Keep your mats clean
The purpose of matting systems is to catch and trap dirt and liquids as people walk over them, keeping the dirt from attacking expensive floor surfaces.

Dirty matting can actually do more harm than good because it loses its ability to trap dirt, and allows people’s shoes to pick it up as they walk across.

Shoes will then redeposit the dirt at the next area that can hold it: Your clean floors and carpets, leading to dirt spreading throughout the building.

In addition to keeping floors clean and tidy, reduced “slip and fall” hazards are another very good justification to purchase more matting, and it can pay for itself by preventing just one personal injury claim.

But with the trend and emphasis on doing more with less, sometimes there aren’t enough available funds to purchase this type of system for every entrance within a facility.

If budget constraints are an issue, here are some tips that will help you get the most out of your matting system:

  • Keep a few extra mats on hand and rotate them as you clean the dirty ones. Another option is to clean matting while your facility is closed, and replace them at the opening of the next business day.
  • Evaluate the traffic flow through your entrances to determine the high-traffic areas, and provide extra matting at these areas.
  • Dedicate the time needed to keep your entrance matting clean. The facility will get more use out of it, and again, keeping it clean will cut down on time spent cleaning floors.

Use correct product for best cleanup
The correct use of products, such as a neutralizer or carpet rinse, will help minimize the effects of ice melt. Use your pH scale to help you.

Considering that the pH of the Great Salt Lake is around 10 and the pH of sea water is around 8, you can assume that the snow you are melting with salt is going to have a pH of about 8-10.

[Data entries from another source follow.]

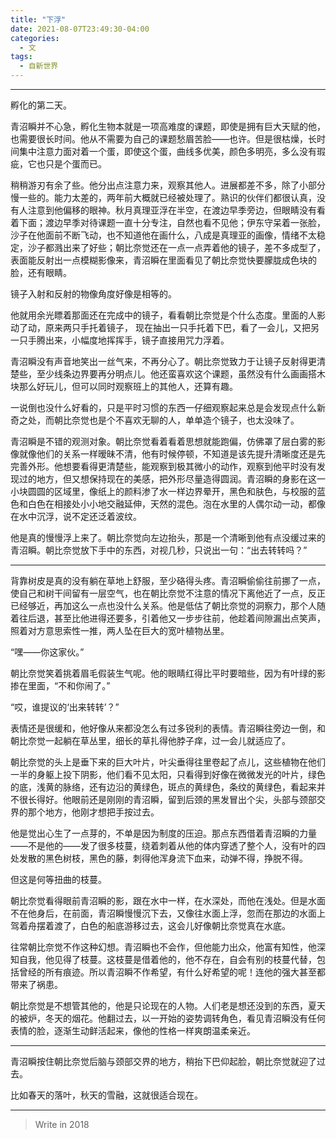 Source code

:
 ```yaml
---
title: "下浮"
date: 2021-08-07T23:49:30-04:00
categories:
  - 文
tags:
  - 自新世界
---
```


---
孵化的第二天。

青沼瞬并不心急，孵化生物本就是一项高难度的课题，即使是拥有巨大天赋的他，也需要很长时间。他从不需要为自己的课题愁眉苦脸——也许。但是很枯燥，长时间集中注意力面对着一个蛋，即使这个蛋，曲线多优美，颜色多明亮，多么没有瑕疵，它也只是个蛋而已。

稍稍游刃有余了些。他分出点注意力来，观察其他人。进展都差不多，除了小部分慢一些的。能力太差的，两年前大概就已经被处理了。熟识的伙伴们都很认真，没有人注意到他偏移的眼神。秋月真理亚浮在半空，在渡边早季旁边，但眼睛没有看着下面；渡边早季对待课题一直十分专注，自然也看不见他；伊东守呆着一张脸，沙子在他面前不断飞动，也不知道他在画什么，八成是真理亚的画像，情绪不太稳定，沙子都溅出来了好些；朝比奈觉还在一点一点弄着他的镜子，差不多成型了，表面能反射出一点模糊影像来，青沼瞬在里面看见了朝比奈觉快要朦胧成色块的脸，还有眼睛。

镜子入射和反射的物像角度好像是相等的。

他就用余光瞟着那面还在完成中的镜子，看看朝比奈觉是个什么态度。里面的人影动了动，原来两只手托着镜子， 现在抽出一只手托着下巴，看了一会儿，又把另一只手腾出来，小幅度地挥挥手，镜子直接用咒力浮着。

青沼瞬没有声音地笑出一丝气来，不再分心了。朝比奈觉致力于让镜子反射得更清楚些，至少线条边界要再分明点儿。他还蛮喜欢这个课题，虽然没有什么画画搭木块那么好玩儿，但可以同时观察班上的其他人，还算有趣。

一说倒也没什么好看的，只是平时习惯的东西一仔细观察起来总是会发现点什么新奇之处，而朝比奈觉也是个不喜欢无聊的人，单单造个镜子，也太没味了。

青沼瞬是不错的观测对象。朝比奈觉看着看着思想就能跑偏，仿佛罩了层白雾的影像就像他们的关系一样暧昧不清，他有时候停顿，不知道是该先提升清晰度还是先完善外形。他想要看得更清楚些，能观察到极其微小的动作，观察到他平时没有发现过的地方，但又想保持现在的美感，把外形尽量造得圆润。青沼瞬的身影在这一小块圆圆的区域里，像纸上的颜料渗了水一样边界晕开，黑色和肤色，与校服的蓝色和白色在相接处小小地交融延伸，天然的混色。泡在水里的人偶尔动一动，都像在水中沉浮，说不定还泛着波纹。

他是真的慢慢浮上来了。朝比奈觉向左边抬头，那是一个清晰到他有点没缓过来的青沼瞬。朝比奈觉放下手中的东西，对视几秒，只说出一句：“出去转转吗？”

---
背靠树皮是真的没有躺在草地上舒服，至少硌得头疼。青沼瞬偷偷往前挪了一点，使自己和树干间留有一层空气，也在朝比奈觉不注意的情况下离他近了一点，反正已经够近，再加这么一点也没什么关系。他是低估了朝比奈觉的洞察力，那个人随着往后退，甚至比他进得还要多，引着他又一步步往前，他趁着间隙漏出点笑声，照着对方意思索性一推，两人坠在巨大的宽叶植物丛里。

“嘿——你这家伙。”

朝比奈觉笑着挑着眉毛假装生气呢。他的眼睛红得比平时要暗些，因为有叶绿的影掺在里面，“不和你闹了。”

“哎，谁提议的‘出来转转’？”

表情还是很缓和，他好像从来都没怎么有过多锐利的表情。青沼瞬往旁边一倒，和朝比奈觉一起躺在草丛里，细长的草扎得他脖子痒，过一会儿就适应了。

朝比奈觉的头上是垂下来的巨大叶片，叶尖垂得往里卷起了点儿，这些植物在他们一半的身躯上投下阴影，他们看不见太阳，只看得到好像在微微发光的叶片，绿色的底，浅黄的脉络，还有边沿的黄绿色，斑点的黄绿色，条纹的黄绿色，看起来并不很长得好。他眼前还是刚刚的青沼瞬，留到后颈的黑发冒出个尖，头部与颈部交界的那个地方，他刚才想把手按过去。

他是觉出心生了一点芽的，不单是因为制度的压迫。那点东西借着青沼瞬的力量——不是他的——发了很多枝蔓，绕着刺着从他的体内穿透了整个人，没有叶的四处发散的黑色树枝，黑色的藤，刺得他浑身流下血来，动弹不得，挣脱不得。

但这是何等扭曲的枝蔓。

朝比奈觉看得眼前青沼瞬的影，跟在水中一样，在水深处，而他在浅处。但是水面不在他身后，在前面，青沼瞬慢慢沉下去，又像往水面上浮，忽而在那边的水面上驾着舟摆着渡了，白色的船底游移过去，这会儿好像朝比奈觉真在水底。

往常朝比奈觉不作这种幻想。青沼瞬也不会作，但他能力出众，他富有知性，他深知自我，他见得了枝蔓。这枝蔓是借着他的，他不存在，自会有别的枝蔓代替，包括曾经的所有痕迹。所以青沼瞬不作希望，有什么好希望的呢！连他的强大甚至都带来了祸患。

朝比奈觉是不想管其他的，他是只论现在的人物。人们老是想还没到的东西，夏天的被炉，冬天的烟花。他翻过去，以一开始的姿势调转角色，看见青沼瞬没有任何表情的脸，逐渐生动鲜活起来，像他的性格一样爽朗温柔亲近。

---
青沼瞬按住朝比奈觉后脑与颈部交界的地方，稍抬下巴仰起脸，朝比奈觉就迎了过去。

比如春天的落叶，秋天的雪融，这就很适合现在。

---
>Write in 2018
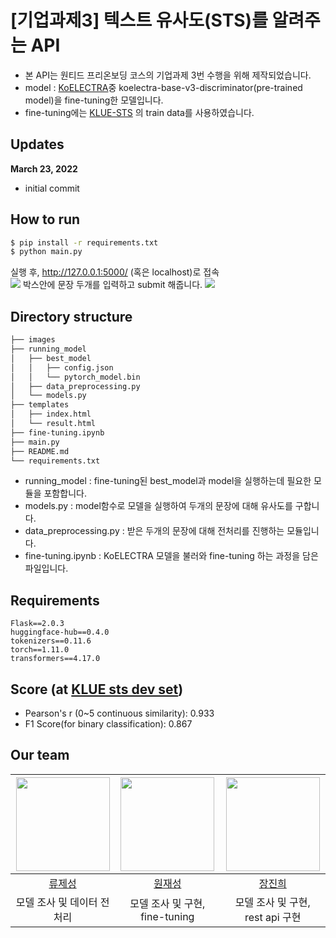 # [기업과제3] 텍스트 유사도(STS)를 알려주는 API
* 본 API는 원티드 프리온보딩 코스의 기업과제 3번 수행을 위해 제작되었습니다.
* model : [KoELECTRA](https://github.com/monologg/KoELECTRA)중 koelectra-base-v3-discriminator(pre-trained model)을 fine-tuning한 모델입니다. 
* fine-tuning에는 [KLUE-STS](https://klue-benchmark.com/tasks/67/overview/description) 의 train data를 사용하였습니다.

## Updates
**March 23, 2022**
* initial commit 

## How to run
```bash
$ pip install -r requirements.txt
$ python main.py
```
실행 후, http://127.0.0.1:5000/ (혹은 localhost)로 접속   
<img src="images/input_image.png">
박스안에 문장 두개를 입력하고 submit 해줍니다.
<img src="images/result_image.png">

## Directory structure
```bash
├── images
├── running_model
│   ├── best_model
│   │   ├── config.json
│   │   └── pytorch_model.bin
│   ├── data_preprocessing.py
│   └── models.py
├── templates
│   ├── index.html
│   └── result.html
├── fine-tuning.ipynb
├── main.py
├── README.md
└── requirements.txt
``` 
* running_model : fine-tuning된 best_model과 model을 실행하는데 필요한 모듈을 포함합니다. 
* models.py : model함수로 모델을 실행하여 두개의 문장에 대해 유사도를 구합니다. 
* data_preprocessing.py : 받은 두개의 문장에 대해 전처리를 진행하는 모듈입니다. 
* fine-tuning.ipynb : KoELECTRA 모델을 불러와 fine-tuning 하는 과정을 담은 파일입니다.


## Requirements
```
Flask==2.0.3
huggingface-hub==0.4.0
tokenizers==0.11.6
torch==1.11.0
transformers==4.17.0
```
## Score (at [KLUE sts dev set](https://klue-benchmark.com/tasks/67/data/description))
- Pearson's r (0~5 continuous similarity): 0.933
- F1 Score(for binary classification): 0.867

## Our team
| <img src="https://avatars.githubusercontent.com/u/85736494?v=4" width="150"> | <img src="https://avatars.githubusercontent.com/u/86637320?v=4" width="150"> | <img src="https://avatars.githubusercontent.com/u/78654687?v=4" width="150"> |
|:--------:|:---------:|:---------:|
| [류제성](https://github.com/crosstar1228) | [원재성](https://github.com/Woodywarhol9) | [장진희](https://github.com/zzhenxi) |
| 모델 조사 및 데이터 전처리| 모델 조사 및 구현, fine-tuning | 모델 조사 및 구현, rest api 구현
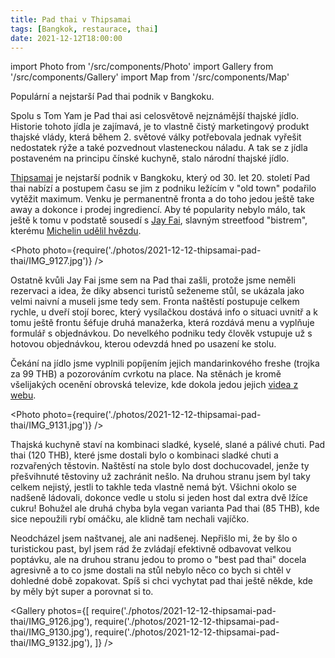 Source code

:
 ```yaml
---
title: Pad thai v Thipsamai
tags: [Bangkok, restaurace, thai]
date: 2021-12-12T18:00:00
---
```


import Photo from '/src/components/Photo'
import Gallery from '/src/components/Gallery'
import Map from '/src/components/Map'

Populární a nejstarší Pad thai podnik v Bangkoku.

<!-- truncate -->

Spolu s Tom Yam je Pad thai asi celosvětově nejznámější thajské jídlo. Historie tohoto jídla je zajímavá, je to vlastně čistý marketingový produkt thajské vlády, která během 2. světové války potřebovala jednak vyřešit nedostatek rýže a také pozvednout vlasteneckou náladu. A tak se z jídla postaveném na principu čínské kuchyně, stalo národní thajské jídlo.

[Thipsamai](https://thipsamai.com/) je nejstarší podnik v Bangkoku, který od 30. let 20. století Pad thai nabízí a postupem času se jim z podniku ležícím v "old town" podařilo vytěžit maximum. Venku je permanentně fronta a do toho jedou ještě take away a dokonce i prodej ingrediencí. Aby té popularity nebylo málo, tak ještě k tomu v podstatě sousedí s [Jay Fai](https://www.instagram.com/jayfaibangkok/), slavným streetfood "bistrem", kterému [Michelin udělil hvězdu](https://guide.michelin.com/cz/en/bangkok-region/bangkok/restaurant/jay-fai).

<Photo photo={require('./photos/2021-12-12-thipsamai-pad-thai/IMG_9127.jpg')} />

Ostatně kvůli Jay Fai jsme sem na Pad thai zašli, protože jsme neměli rezervaci a idea, že díky absenci turistů seženeme stůl, se ukázala jako velmi naivní a museli jsme tedy sem. Fronta naštěstí postupuje celkem rychle, u dveří stojí borec, který vysílačkou dostává info o situaci uvnitř a k tomu ještě frontu šéfuje druhá manažerka, která rozdává menu a vyplňuje formulář s objednávkou. Do nevelkého podniku tedy člověk vstupuje už s hotovou objednávkou, kterou odevzdá hned po usazení ke stolu.

Čekání na jídlo jsme vyplnili popíjením jejich mandarinkového freshe (trojka za 99 THB) a pozorováním cvrkotu na place. Na stěnách je kromě všelijakých ocenění obrovská televize, kde dokola jedou jejich [videa z webu](https://thipsamai.com/gallery/).

<Photo photo={require('./photos/2021-12-12-thipsamai-pad-thai/IMG_9131.jpg')} />

Thajská kuchyně staví na kombinaci sladké, kyselé, slané a pálivé chuti. Pad thai (120 THB), které jsme dostali bylo o kombinaci sladké chuti a rozvařených těstovin. Naštěstí na stole bylo dost dochucovadel, jenže ty přešvihnuté těstoviny už zachránit nešlo. Na druhou stranu jsem byl taky celkem nejistý, jestli to takhle teda vlastně nemá být. Všichni okolo se nadšeně ládovali, dokonce vedle u stolu si jeden host dal extra dvě lžíce cukru! Bohužel ale druhá chyba byla vegan varianta Pad thai (85 THB), kde sice nepoužili rybí omáčku, ale klidně tam nechali vajíčko.

Neodcházel jsem naštvanej, ale ani nadšenej. Nepřišlo mi, že by šlo o turistickou past, byl jsem rád že zvládají efektivně odbavovat velkou poptávku, ale na druhou stranu jedou to promo o "best pad thai" docela agresivně a to co jsme dostali na stůl nebylo něco co bych si chtěl v dohledné době zopakovat. Spíš si chci vychytat pad thai ještě někde, kde by měly být super a porovnat si to.

<Gallery photos={[
require('./photos/2021-12-12-thipsamai-pad-thai/IMG_9126.jpg'),
require('./photos/2021-12-12-thipsamai-pad-thai/IMG_9130.jpg'),
require('./photos/2021-12-12-thipsamai-pad-thai/IMG_9132.jpg'),
]} />

<Map src="https://www.google.com/maps/embed?pb=!1m14!1m8!1m3!1d15501.728873061536!2d100.49717859850038!3d13.75278905068268!3m2!1i1024!2i768!4f13.1!3m3!1m2!1s0x0%3A0x698c069655046fbe!2sThipsamai!5e0!3m2!1sen!2sth!4v1639420663275!5m2!1sen!2sth" />
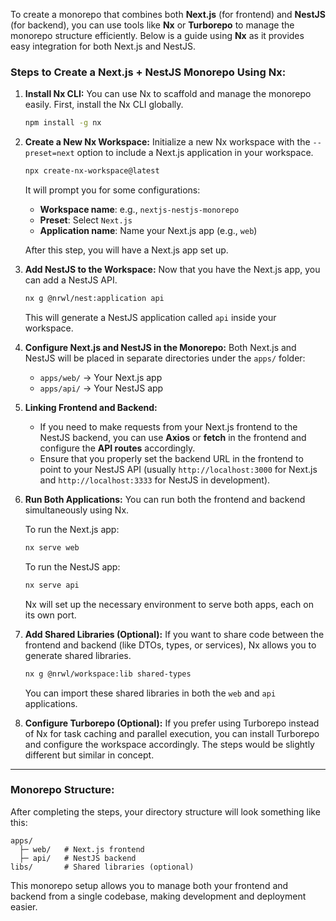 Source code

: To create a monorepo that combines both **Next.js** (for frontend) and **NestJS** (for backend), you can use tools like **Nx** or **Turborepo** to manage the monorepo structure efficiently. Below is a guide using **Nx** as it provides easy integration for both Next.js and NestJS.

### Steps to Create a Next.js + NestJS Monorepo Using Nx:

1. **Install Nx CLI:**
   You can use Nx to scaffold and manage the monorepo easily. First, install the Nx CLI globally.

   ```bash
   npm install -g nx
   ```

2. **Create a New Nx Workspace:**
   Initialize a new Nx workspace with the `--preset=next` option to include a Next.js application in your workspace.

   ```bash
   npx create-nx-workspace@latest
   ```

   It will prompt you for some configurations:
   - **Workspace name**: e.g., `nextjs-nestjs-monorepo`
   - **Preset**: Select `Next.js`
   - **Application name**: Name your Next.js app (e.g., `web`)

   After this step, you will have a Next.js app set up.

3. **Add NestJS to the Workspace:**
   Now that you have the Next.js app, you can add a NestJS API.

   ```bash
   nx g @nrwl/nest:application api
   ```

   This will generate a NestJS application called `api` inside your workspace.

4. **Configure Next.js and NestJS in the Monorepo:**
   Both Next.js and NestJS will be placed in separate directories under the `apps/` folder:
   - `apps/web/` → Your Next.js app
   - `apps/api/` → Your NestJS app

5. **Linking Frontend and Backend:**
   - If you need to make requests from your Next.js frontend to the NestJS backend, you can use **Axios** or **fetch** in the frontend and configure the **API routes** accordingly.
   - Ensure that you properly set the backend URL in the frontend to point to your NestJS API (usually `http://localhost:3000` for Next.js and `http://localhost:3333` for NestJS in development).

6. **Run Both Applications:**
   You can run both the frontend and backend simultaneously using Nx.

   To run the Next.js app:

   ```bash
   nx serve web
   ```

   To run the NestJS app:

   ```bash
   nx serve api
   ```

   Nx will set up the necessary environment to serve both apps, each on its own port.

7. **Add Shared Libraries (Optional):**
   If you want to share code between the frontend and backend (like DTOs, types, or services), Nx allows you to generate shared libraries.

   ```bash
   nx g @nrwl/workspace:lib shared-types
   ```

   You can import these shared libraries in both the `web` and `api` applications.

8. **Configure Turborepo (Optional):**
   If you prefer using Turborepo instead of Nx for task caching and parallel execution, you can install Turborepo and configure the workspace accordingly. The steps would be slightly different but similar in concept.

---

### Monorepo Structure:

After completing the steps, your directory structure will look something like this:

```
apps/
  ├─ web/   # Next.js frontend
  ├─ api/   # NestJS backend
libs/       # Shared libraries (optional)
```

This monorepo setup allows you to manage both your frontend and backend from a single codebase, making development and deployment easier. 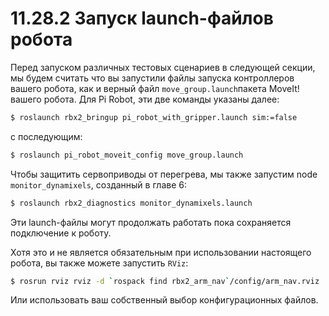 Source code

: # 11.28.2  Запуск launch-файлов робота

Перед запуском различных тестовых сценариев в следующей секции, мы будем считать что вы запустили файлы запуска контроллеров вашего робота, как и верный файл `move_group.launch`пакета MoveIt! вашего робота. Для Pi Robot, эти две команды указаны далее: 

```bash
$ roslaunch rbx2_bringup pi_robot_with_gripper.launch sim:=false 
```

с последующим:

```bash
$ roslaunch pi_robot_moveit_config move_group.launch 
```

Чтобы защитить сервоприводы от перегрева, мы также запустим node `monitor_dynamixels`, созданный в главе 6: 

```bash
$ roslaunch rbx2_diagnostics monitor_dynamixels.launch 
```

Эти launch-файлы могут продолжать работать пока сохраняется подключение к роботу.

Хотя это и не является обязательным при использовании настоящего робота, вы также можете запустить `RViz`: 

```bash
$ rosrun rviz rviz -d `rospack find rbx2_arm_nav`/config/arm_nav.rviz 
```

Или использовать ваш собственный выбор конфигурационных файлов. 



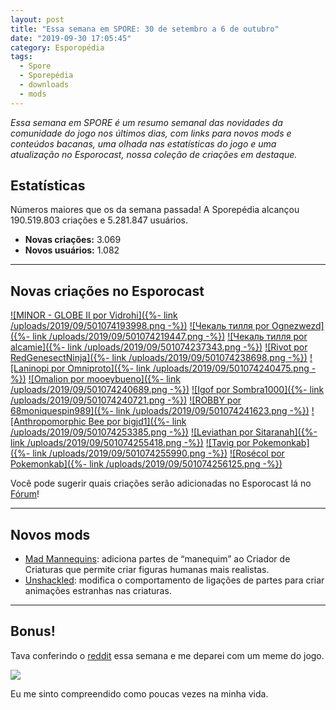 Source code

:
 ```yaml
---
layout: post
title: "Essa semana em SPORE: 30 de setembro a 6 de outubro"
date: "2019-09-30 17:05:45"
category: Esporopédia
tags:
  - Spore
  - Sporepédia
  - downloads
  - mods 
---
```

_Essa semana em SPORE é um resumo semanal das novidades da comunidade do jogo nos últimos dias, com links para novos mods e conteúdos bacanas, uma olhada nas estatísticas do jogo e uma atualização no Esporocast, nossa coleção de criações em destaque._

## Estatísticas

Números maiores que os da semana passada! A Sporepédia alcançou 190.519.803 criações e 5.281.847 usuários.


- **Novas criações:** 3.069
- **Novos usuários:** 1.082

***

## Novas criações no Esporocast

[![MINOR - GLOBE II por Vidrohi]({%- link /uploads/2019/09/501074193998.png -%})](http://www.spore.com/sporepedia#qry=sast-501074193998%3Assc-501057576550)
[![Чекаль тилля por Ognezwezd]({%- link /uploads/2019/09/501074219447.png -%})](http://www.spore.com/sporepedia#qry=sast-501074219447%3Assc-501057576550)
[![Чекаль тилля por alcamie]({%- link /uploads/2019/09/501074237343.png -%})](http://www.spore.com/sporepedia#qry=sast-501074237343%3Assc-501057576550)
[![Rivot por RedGenesectNinja]({%- link /uploads/2019/09/501074238698.png -%})](http://www.spore.com/sporepedia#qry=sast-501074238698%3Assc-501057576550)
[![Laninopi por Omniproto]({%- link /uploads/2019/09/501074240475.png -%})](http://www.spore.com/sporepedia#qry=sast-501074240475%3Assc-501057576550)
[![Omalion por mooeybueno]({%- link /uploads/2019/09/501074240689.png -%})](http://www.spore.com/sporepedia#qry=sast-501074240689%3Assc-501057576550)
[![Igof por Sombra1000]({%- link /uploads/2019/09/501074240721.png -%})](http://www.spore.com/sporepedia#qry=sast-501074240721%3Assc-501057576550)
[![ROBBY por 68moniquespin989]({%- link /uploads/2019/09/501074241623.png -%})](http://www.spore.com/sporepedia#qry=sast-501074241623%3Assc-501057576550)
[![Anthropomorphic Bee por bigjd1]({%- link /uploads/2019/09/501074253385.png -%})](http://www.spore.com/sporepedia#qry=sast-501074253385%3Assc-501057576550)
[![Leviathan por Sitaranah]({%- link /uploads/2019/09/501074255418.png -%})](http://www.spore.com/sporepedia#qry=sast-501074255418%3Assc-501057576550)
[![Tavig por Pokemonkab]({%- link /uploads/2019/09/501074255990.png -%})](http://www.spore.com/sporepedia#qry=sast-501074255990%3Assc-501057576550)
[![Rosécol por Pokemonkab]({%- link /uploads/2019/09/501074256125.png -%})](http://www.spore.com/sporepedia#qry=sast-501074256125%3Assc-501057576550)

Você pode sugerir quais criações serão adicionadas no Esporocast lá no [Fórum](https://forum.esporo.net/d/18-conheca-o-esporocast)!

***

## Novos mods

- [Mad Mannequins](https://drive.google.com/file/d/1kZJxBPhnRp32r619llAYKloRDKgoYNl4/view?usp=drivesdk): adiciona partes de “manequim” ao Criador de Criaturas que permite criar figuras humanas mais realistas.
- [Unshackled](https://drive.google.com/file/d/1k0H9qfAbZeJYLX7KkVHIE78Jkeu_LWpF/view?usp=drivesdk): modifica o comportamento de ligações de partes para criar animações estranhas nas criaturas.


***

## Bonus!

Tava conferindo o [reddit](https://reddit.com/r/spore) essa semana e me deparei com um meme do jogo.

[![](https://i.redd.it/dquenuirpep31.jpg)](https://www.reddit.com/r/Spore/comments/damhi9/can_anyone_relate_with_this/)

Eu me sinto compreendido como poucas vezes na minha vida.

The sludge left behind will be on the alkaline side of your pH scale, so it’s necessary to use an acidic product to help neutralize it.

Several companies can provide you with a neutralizer product that will work extremely well with this type of alkaline residue.

Long-term savings
Focusing on entry points during inclement weather will result in long-term savings.

Your conscientious and persistent efforts will increase the life span of carpeting or floor finish, and reduce the chances of slip and fall claims against your institution — resulting in substantial budget savings in the long run.

So when Old Man Winter comes knocking at your door, take a few minutes to step back and enjoy the beauty, knowing that you have already put a winter plan into action to minimize the negative effects.


Terry Major is manager of Grounds, Custodial, Support Services, and Fleet at Southeast Missouri State University.